[TASK STATEMENT]: Each record below should be repeated precisely as written.

Records contained in a dataset
◇ ◇ ◇ ◇ ◇
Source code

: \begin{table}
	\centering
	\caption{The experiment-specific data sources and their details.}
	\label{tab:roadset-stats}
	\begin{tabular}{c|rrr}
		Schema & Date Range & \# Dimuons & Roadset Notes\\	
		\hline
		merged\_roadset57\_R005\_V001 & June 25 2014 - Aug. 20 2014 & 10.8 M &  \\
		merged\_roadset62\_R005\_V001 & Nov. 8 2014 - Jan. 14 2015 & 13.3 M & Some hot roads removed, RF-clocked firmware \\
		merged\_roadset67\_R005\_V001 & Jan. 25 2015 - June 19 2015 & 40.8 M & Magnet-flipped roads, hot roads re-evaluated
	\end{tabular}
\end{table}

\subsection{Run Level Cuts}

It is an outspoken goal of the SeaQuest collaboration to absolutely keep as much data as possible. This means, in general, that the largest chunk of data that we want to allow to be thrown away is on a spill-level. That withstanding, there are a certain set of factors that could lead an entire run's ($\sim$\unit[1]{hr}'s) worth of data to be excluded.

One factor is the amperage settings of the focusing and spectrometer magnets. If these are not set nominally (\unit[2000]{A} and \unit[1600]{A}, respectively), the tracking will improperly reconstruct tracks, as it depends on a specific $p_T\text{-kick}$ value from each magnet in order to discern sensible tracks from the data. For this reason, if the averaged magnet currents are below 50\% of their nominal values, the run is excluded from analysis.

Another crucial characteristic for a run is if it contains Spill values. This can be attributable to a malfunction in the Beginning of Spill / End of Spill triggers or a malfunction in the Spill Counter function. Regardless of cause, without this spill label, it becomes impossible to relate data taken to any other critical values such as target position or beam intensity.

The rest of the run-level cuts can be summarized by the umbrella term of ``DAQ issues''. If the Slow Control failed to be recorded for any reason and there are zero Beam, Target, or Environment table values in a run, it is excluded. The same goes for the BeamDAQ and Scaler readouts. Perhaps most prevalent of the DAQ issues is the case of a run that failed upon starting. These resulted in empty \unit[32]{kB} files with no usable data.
◇ ◇ ◇ ◇ ◇
[ANSWER TO THE PROBLEM]:
Source code

: \begin{table}
	\centering
	\caption{The experiment-specific data sources and their details.}
	\label{tab:roadset-stats}
	\begin{tabular}{c|rrr}
		Schema & Date Range & \# Dimuons & Roadset Notes\\	
		\hline
		merged\_roadset57\_R005\_V001 & June 25 2014 - Aug. 20 2014 & 10.8 M &  \\
		merged\_roadset62\_R005\_V001 & Nov. 8 2014 - Jan. 14 2015 & 13.3 M & Some hot roads removed, RF-clocked firmware \\
		merged\_roadset67\_R005\_V001 & Jan. 25 2015 - June 19 2015 & 40.8 M & Magnet-flipped roads, hot roads re-evaluated
	\end{tabular}
\end{table}

\subsection{Run Level Cuts}

It is an outspoken goal of the SeaQuest collaboration to absolutely keep as much data as possible. This means, in general, that the largest chunk of data that we want to allow to be thrown away is on a spill-level. That withstanding, there are a certain set of factors that could lead an entire run's ($\sim$\unit[1]{hr}'s) worth of data to be excluded.

One factor is the amperage settings of the focusing and spectrometer magnets. If these are not set nominally (\unit[2000]{A} and \unit[1600]{A}, respectively), the tracking will improperly reconstruct tracks, as it depends on a specific $p_T\text{-kick}$ value from each magnet in order to discern sensible tracks from the data. For this reason, if the averaged magnet currents are below 50\% of their nominal values, the run is excluded from analysis.

Another crucial characteristic for a run is if it contains Spill values. This can be attributable to a malfunction in the Beginning of Spill / End of Spill triggers or a malfunction in the Spill Counter function. Regardless of cause, without this spill label, it becomes impossible to relate data taken to any other critical values such as target position or beam intensity.

The rest of the run-level cuts can be summarized by the umbrella term of ``DAQ issues''. If the Slow Control failed to be recorded for any reason and there are zero Beam, Target, or Environment table values in a run, it is excluded. The same goes for the BeamDAQ and Scaler readouts. Perhaps most prevalent of the DAQ issues is the case of a run that failed upon starting. These resulted in empty \unit[32]{kB} files with no usable data.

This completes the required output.